**WHAT NEEDS TO BE DONE**
All lines in the records below with the word "includegraphics" must be returned.

____

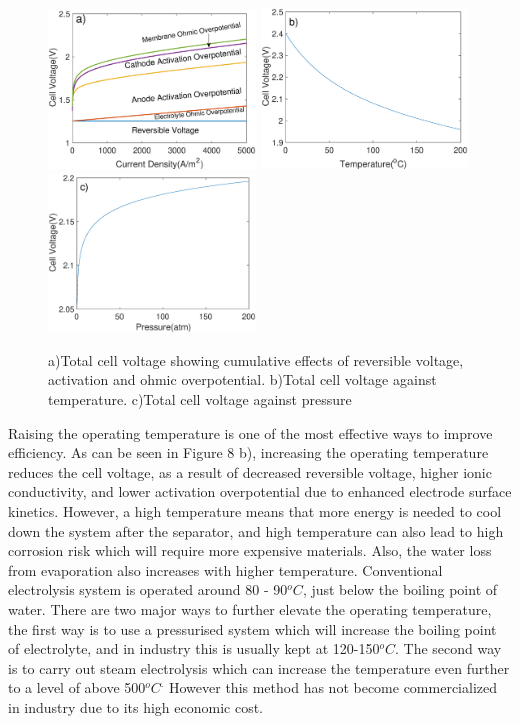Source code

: \begin{figure}[h]
\includegraphics[width=5.5cm]{total.eps}
\includegraphics[width=5.5cm]{cellT.eps}
\includegraphics[width=5.5cm]{cellP.eps}
\caption{a)Total cell voltage showing cumulative effects of reversible voltage, activation and ohmic overpotential. b)Total cell voltage against temperature. c)Total cell voltage against pressure}
\label{fig:}
\end{figure}
Raising the operating temperature is one of the most effective ways to improve efficiency. As can be seen in Figure 8 b), increasing the operating temperature reduces the cell voltage, as a result of decreased reversible voltage, higher ionic conductivity, and lower activation overpotential due to enhanced electrode surface kinetics. However, a high temperature means that more energy is needed to cool down the system after the separator, and high temperature can also lead to high corrosion risk which will require more expensive materials. Also, the water loss from evaporation also increases with higher temperature. Conventional electrolysis system is operated around 80 - 90$^oC$, just below the boiling point of water. There are two major ways to further elevate the operating temperature, the first way is to use a pressurised system which will increase the boiling point of electrolyte, and in industry this is usually kept at 120-150$^oC$. The second way is to carry out steam electrolysis which can increase the temperature even further to a level of above 500$^oC^.$ However this method has not become commercialized in industry due to its high economic cost.\cite{temp} \cite{reversible} \\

____

**SOLUTION TO THIS EXERCISE**
\includegraphics[width=5.5cm]{total.eps}
\includegraphics[width=5.5cm]{cellT.eps}
\includegraphics[width=5.5cm]{cellP.eps}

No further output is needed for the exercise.